La mer est si inconfortable que pendant ces deux jours de traversée nous restons à l’intérieur du bateau, et l’intérieur du bateau est peuplé de héros, de hobbits, de dragons, d’elfes, de sorciers, de moldus, du capitaine Nemo et du roi des Papas… Pourquoi voudriez vous qu’on aille voir dehors ? La mer est un amas de vagues tordues, une grosse vague de temps en temps s’écrase sur les hublots, laissant de magnifiques traces d’eau. La nuit le ciel étoilé rentre dans le carré par le hublot, le jour, la pluie laisse filer ses perles sur les hublots.

 

Le couchage des enfants dans le carré

Les enfants dorment dans le carré

 

La nuit le hublot est couvert d’étoiles, le jour le hublot est étoilé de pluie.Je me souviens d’un velux couvert de pluie dans un film de Woody Allen, et j’ai toujours aimé depuis les velux, les hublots sous la pluie, sous la lune, dans les étoiles, ce passage si immédiat de l’extérieur vers l’intérieur. L’extérieur est hostile, l’intérieur est paisible, rempli par nos imaginaires, extensible à l’infini, sans frontière, ni limite, il y a le in et le out, le dedans, et le dehors., la vie intérieure et la vie extérieure. Et comme bien souvent dans la vraie vie, sur le bateau, la vie intérieure est foisonnante, riche et la vie extérieure est plein de remous, tumultueuse, trouble. A la VHF nous entendons les voix gutturales des équipages suédois qui partis en même temps que nous de Niue, se dirigent comme nous vers les Tonga et communiquent entre eux avec leur langue mystérieuse.

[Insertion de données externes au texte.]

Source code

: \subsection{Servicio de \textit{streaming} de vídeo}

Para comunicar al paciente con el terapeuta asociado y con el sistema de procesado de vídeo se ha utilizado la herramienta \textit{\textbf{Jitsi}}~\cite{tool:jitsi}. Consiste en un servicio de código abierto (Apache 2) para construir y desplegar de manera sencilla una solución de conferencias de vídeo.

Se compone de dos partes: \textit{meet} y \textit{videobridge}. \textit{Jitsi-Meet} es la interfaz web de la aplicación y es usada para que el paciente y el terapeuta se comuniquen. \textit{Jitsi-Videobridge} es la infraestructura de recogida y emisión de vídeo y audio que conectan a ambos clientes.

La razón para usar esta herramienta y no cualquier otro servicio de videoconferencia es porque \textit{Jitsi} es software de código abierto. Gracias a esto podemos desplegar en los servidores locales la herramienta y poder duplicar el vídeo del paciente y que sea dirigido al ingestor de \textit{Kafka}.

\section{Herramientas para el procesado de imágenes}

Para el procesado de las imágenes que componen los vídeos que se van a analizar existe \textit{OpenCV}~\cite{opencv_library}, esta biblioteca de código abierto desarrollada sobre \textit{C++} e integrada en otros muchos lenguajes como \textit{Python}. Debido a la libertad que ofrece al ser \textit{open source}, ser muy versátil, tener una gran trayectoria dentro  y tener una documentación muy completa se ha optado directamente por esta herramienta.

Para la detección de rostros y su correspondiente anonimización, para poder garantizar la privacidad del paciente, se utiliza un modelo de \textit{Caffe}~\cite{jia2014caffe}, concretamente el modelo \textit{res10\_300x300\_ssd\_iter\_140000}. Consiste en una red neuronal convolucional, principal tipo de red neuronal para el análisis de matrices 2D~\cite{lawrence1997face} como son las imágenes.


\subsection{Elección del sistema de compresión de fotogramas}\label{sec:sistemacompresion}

Le seul mot que nous comprenons est « slowdown » , Ralentir, en effet le vent nous pousse si vite que nous devons ralentir pour ne pas arriver de nuit aux Tonga.

 

Navigation dans le noir...

Navigation dans le noir…

 

Ralentir, sur un voilier, veut dire réduire les voiles, mais malgré le génois enroulé sur trois tours et les deux ris de pris dans la grand-voile, nous allons si vite que nous arrivons de nuit aux Tonga, dans l’archipel des Vava’u. La lune est pleine et lumineuse, malgré le voile des nuages, nous distinguons les îles noircies par la nuit, nous nous faufilons tels des cambrioleurs bilbotiens évitant les récifs, surveillant la navigation sur la carte électronique, nous mouillons dans la baie de Port Maurelle, clandestinement. Nous sommes en effet le samedi, et les autorités d’immigration étant ouvertes le lundi nous faisons fi de notre obligation de déclarer notre arrivée à la capitale des Vava’u jusqu’au lundi. Il est 4h du matin, nous n’avons pas dormis, Paris se couche t-il ?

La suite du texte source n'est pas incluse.